Tras años de conflictos, las instalaciones se han ido deteriorando y fue en 2016 cuando el pleno municipal aprobó el rescate de la piscina por el procedimiento de resolución del contrato basado en el incumplimiento de la empresa y que contó con el informe favorable del Consell Jurídic Consultiu sobre la solución propuesta por el ejecutivo local de Compromís.

Titularidad municipal

Pero los problemas no terminaron ahí y continuaron los conflictos mercantiles y judiciales. El Ayuntamiento de Tavernes ha tenido que esperar hasta septiembre del año pasado para que el tribunal de lo contencioso administrativo número 6 de Valencia considerara «ajustado a derecho» el acuerdo municipal del pleno en el que el Consistorio incautaba la garantía del contrato a la empresa que ascendía a 106.000 euros.
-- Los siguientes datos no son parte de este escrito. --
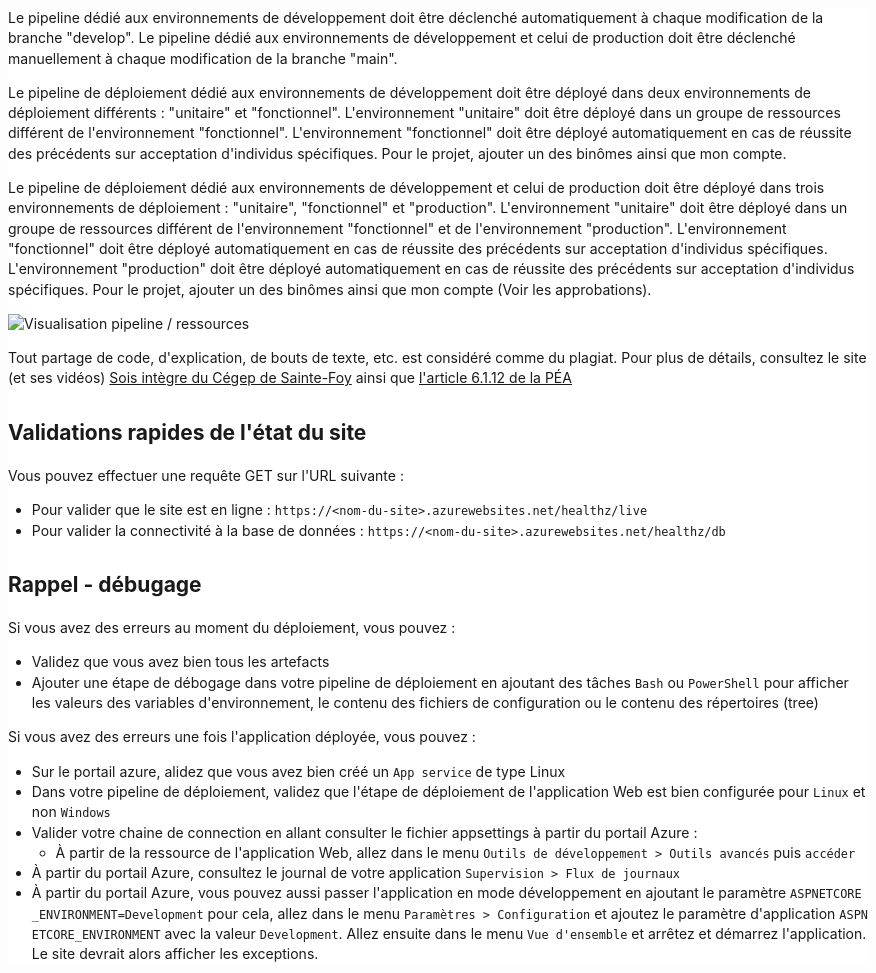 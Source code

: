 Le pipeline dédié aux environnements de développement doit être déclenché automatiquement à chaque modification de la branche "develop". Le pipeline dédié aux environnements de développement et celui de production doit être déclenché manuellement à chaque modification de la branche "main".

Le pipeline de déploiement dédié aux environnements de développement doit être déployé dans deux environnements de déploiement différents : "unitaire" et "fonctionnel". L'environnement "unitaire" doit être déployé dans un groupe de ressources différent de l'environnement "fonctionnel". L'environnement "fonctionnel" doit être déployé automatiquement en cas de réussite des précédents sur acceptation d'individus spécifiques. Pour le projet, ajouter un des binômes ainsi que mon compte.

Le pipeline de déploiement dédié aux environnements de développement et celui de production doit être déployé dans trois environnements de déploiement : "unitaire", "fonctionnel" et "production". L'environnement "unitaire" doit être déployé dans un groupe de ressources différent de l'environnement "fonctionnel" et de l'environnement "production". L'environnement "fonctionnel" doit être déployé automatiquement en cas de réussite des précédents sur acceptation d'individus spécifiques. L'environnement "production" doit être déployé automatiquement en cas de réussite des précédents sur acceptation d'individus spécifiques. Pour le projet, ajouter un des binômes ainsi que mon compte (Voir les approbations).

![Visualisation pipeline / ressources](./img/schema_CD.png)

Tout partage de code, d'explication, de bouts de texte, etc. est considéré comme du plagiat. Pour plus de détails, consultez le site (et ses vidéos) [Sois intègre du Cégep de Sainte-Foy](http://csfoy.ca/soisintegre) ainsi que [l'article 6.1.12 de la PÉA](https://www.csfoy.ca/fileadmin/documents/notre_cegep/politiques_et_reglements/5.9_PolitiqueEvaluationApprentissages_2019.pdf)

## Validations rapides de l'état du site

Vous pouvez effectuer une requête GET sur l'URL suivante :

- Pour valider que le site est en ligne : `https://<nom-du-site>.azurewebsites.net/healthz/live`
- Pour valider la connectivité à la base de données : `https://<nom-du-site>.azurewebsites.net/healthz/db`

## Rappel - débugage

Si vous avez des erreurs au moment du déploiement, vous pouvez :

- Validez que vous avez bien tous les artefacts
- Ajouter une étape de débogage dans votre pipeline de déploiement en ajoutant des tâches `Bash` ou `PowerShell` pour afficher les valeurs des variables d'environnement, le contenu des fichiers de configuration ou le contenu des répertoires (tree)

Si vous avez des erreurs une fois l'application déployée, vous pouvez :

- Sur le portail azure, alidez que vous avez bien créé un `App service` de type Linux
- Dans votre pipeline de déploiement, validez que l'étape de déploiement de l'application Web est bien configurée pour `Linux` et non `Windows`
- Valider votre chaine de connection en allant consulter le fichier appsettings à partir du portail Azure :
  - À partir de la ressource de l'application Web, allez dans le menu  `Outils de développement > Outils avancés` puis `accéder`
- À partir du portail Azure, consultez le journal de votre application `Supervision > Flux de journaux`
- À partir du portail Azure, vous pouvez aussi passer l'application en mode développement en ajoutant le paramètre `ASPNETCORE_ENVIRONMENT=Development` pour cela, allez dans le menu `Paramètres > Configuration` et ajoutez le paramètre d'application `ASPNETCORE_ENVIRONMENT` avec la valeur `Development`. Allez ensuite dans le menu `Vue d'ensemble` et arrêtez et démarrez l'application. Le site devrait alors afficher les exceptions.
Este auto daba vía libre para terminar las obras tras rechazar el juzgado el recurso interpuesto por una entidad bancaria y por la propia empresa afectada contra el acuerdo del Ayuntamiento de Tavernes que resolvió alegando incumplimiento de contrato por parte de la adjudicataria. Desde ese momento, el Consistorio pasa a ser el propietario de la infraestructura.

Tras desbloquear la situación en los tribunales, ya queda en manos del Ayuntamiento el retomar las obras y acondicionar el recinto para poder abrir el público, aunque eso no sucederá en 2019 porque el proceso también se prevé largo. Pero antes de llegar a esta situación ha sido necesaria la redacción de un proyecto, que se está ultimando, para la finalización de la piscina cubierta municipal, un documento necesario para acometer los trabajos y adecuar las instalaciones.

El último paso de este complejo proceso llegó a finales de 2018 cuando el gobierno local incluyó una partida de 800.000 euros en los presupuestos de 2019 para acometer la obra que permita que los vecinos puedan disfrutar de la piscina. Esta cantidad es la que el ejecutivo estima para reparar los daños, pero podría ser mayor ya que la instalación está abandonada desde 2011 y podrían surgir otros desperfectos.

En manos del gobierno que salga de las urnas el próximo domingo está la apertura o no de la instalación deportiva.